This page provides information about late-binding views in the database.
I provide no information about the columns in a view because the
function which provides this information,
pg_catalog.pg_get_late_binding_view_cols()
, returns rows
only for valid late-binding views and so validates views, and in doing
so, turns out to have fatal performance problems (for that, read
“freezes up”) when the number and complexity of views becomes high
enough.
Also, anyway, the function ignores syslog unrestricted
and the new Redshift-style privilege
access system table
, and so users can see only their own
rows, or, if they are superuser, all rows, so although I can see all
late-binding views in pg_class
, if I’m not admin (and the
user I use is not) then I can only see rows for my own late-binding
views anyway, and the user I use had none :-)

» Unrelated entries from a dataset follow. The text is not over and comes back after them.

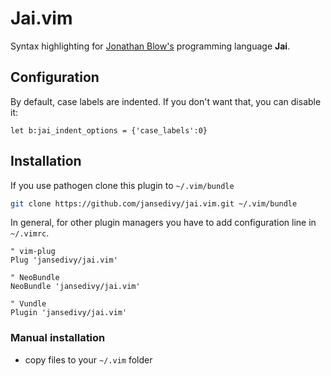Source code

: # Jai.vim

Syntax highlighting for [Jonathan Blow's](https://twitter.com/Jonathan_Blow) programming language **Jai**.

## Configuration

By default, case labels are indented. If you don't want that, you can disable it:
```
let b:jai_indent_options = {'case_labels':0}
```


## Installation

If you use pathogen clone this plugin to `~/.vim/bundle`

```bash
git clone https://github.com/jansedivy/jai.vim.git ~/.vim/bundle
```

In general, for other plugin managers you have to add configuration line in `~/.vimrc`.

```viml
" vim-plug
Plug 'jansedivy/jai.vim'

" NeoBundle
NeoBundle 'jansedivy/jai.vim'

" Vundle
Plugin 'jansedivy/jai.vim'
```

### Manual installation

* copy files to your `~/.vim` folder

Note the creation and age columns which are found for tables are missing, as Redshift does not store the creation time for a view.
Name | Type |
---|---|
schema_id | int8 |
schema | varchar |
view_id | int8 |
view | varchar |
owner_user_id | int4 |
owner | varchar |
length | int4 |
related pages | varchar |
The schema ID. This column is emitted in CSV exports only.
The schema ID. This column is emitted in CSV exports only.
The view ID. This column is emitted in CSV exports only.
Surprisingly, view IDs turn out to be unique across all databases.
The view name.
The owner user ID. This column is emitted in CSV exports only.
The owner user name.
The length of the view text, in bytes.